__PROBLEM REQUIREMENTS__. Could you reproduce the lines below from the one with "1. [Addressing Feedback](#addressing-feedback)" through the one with "## How Can I Contribute?"? Keep both ends and add nothing.
==== RECORDS SUPPLIED
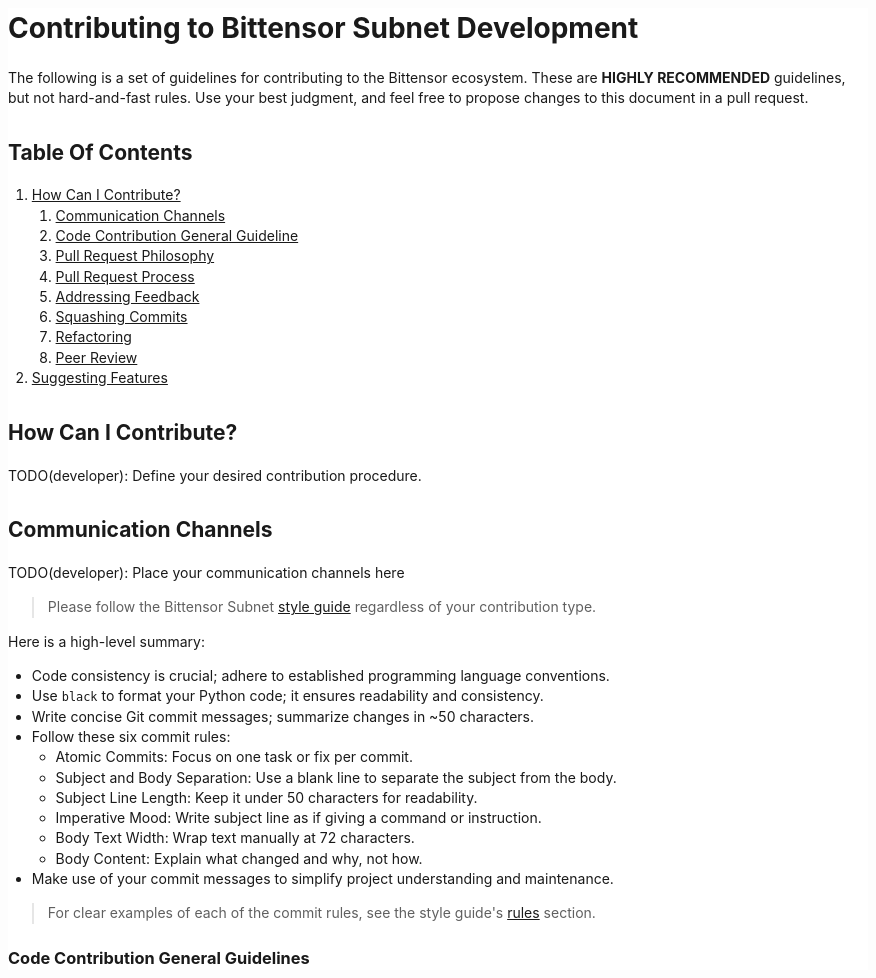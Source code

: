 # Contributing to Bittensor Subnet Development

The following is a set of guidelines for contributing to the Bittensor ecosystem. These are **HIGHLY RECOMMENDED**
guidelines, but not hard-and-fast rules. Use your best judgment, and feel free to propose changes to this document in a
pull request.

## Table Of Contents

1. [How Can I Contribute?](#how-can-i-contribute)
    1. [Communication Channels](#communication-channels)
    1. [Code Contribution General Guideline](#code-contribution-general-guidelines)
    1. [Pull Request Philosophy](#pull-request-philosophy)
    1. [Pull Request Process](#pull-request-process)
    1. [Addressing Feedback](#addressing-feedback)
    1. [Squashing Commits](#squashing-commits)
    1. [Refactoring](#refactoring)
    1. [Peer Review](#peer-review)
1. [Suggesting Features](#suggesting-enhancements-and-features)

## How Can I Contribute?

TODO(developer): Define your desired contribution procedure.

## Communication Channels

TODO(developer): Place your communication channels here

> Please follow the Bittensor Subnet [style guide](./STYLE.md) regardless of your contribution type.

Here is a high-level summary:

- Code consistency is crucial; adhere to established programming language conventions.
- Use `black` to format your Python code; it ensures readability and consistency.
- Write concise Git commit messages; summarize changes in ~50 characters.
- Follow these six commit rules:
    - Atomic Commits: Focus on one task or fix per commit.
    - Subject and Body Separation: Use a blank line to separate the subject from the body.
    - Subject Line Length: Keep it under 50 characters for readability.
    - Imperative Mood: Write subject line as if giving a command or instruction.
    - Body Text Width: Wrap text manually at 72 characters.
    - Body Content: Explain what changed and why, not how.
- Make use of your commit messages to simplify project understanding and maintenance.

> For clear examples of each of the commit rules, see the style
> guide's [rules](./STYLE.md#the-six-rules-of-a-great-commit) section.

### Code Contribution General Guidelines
========
__RESPONSE AREA__.
    1. [Addressing Feedback](#addressing-feedback)
    1. [Squashing Commits](#squashing-commits)
    1. [Refactoring](#refactoring)
    1. [Peer Review](#peer-review)
1. [Suggesting Features](#suggesting-enhancements-and-features)

## How Can I Contribute?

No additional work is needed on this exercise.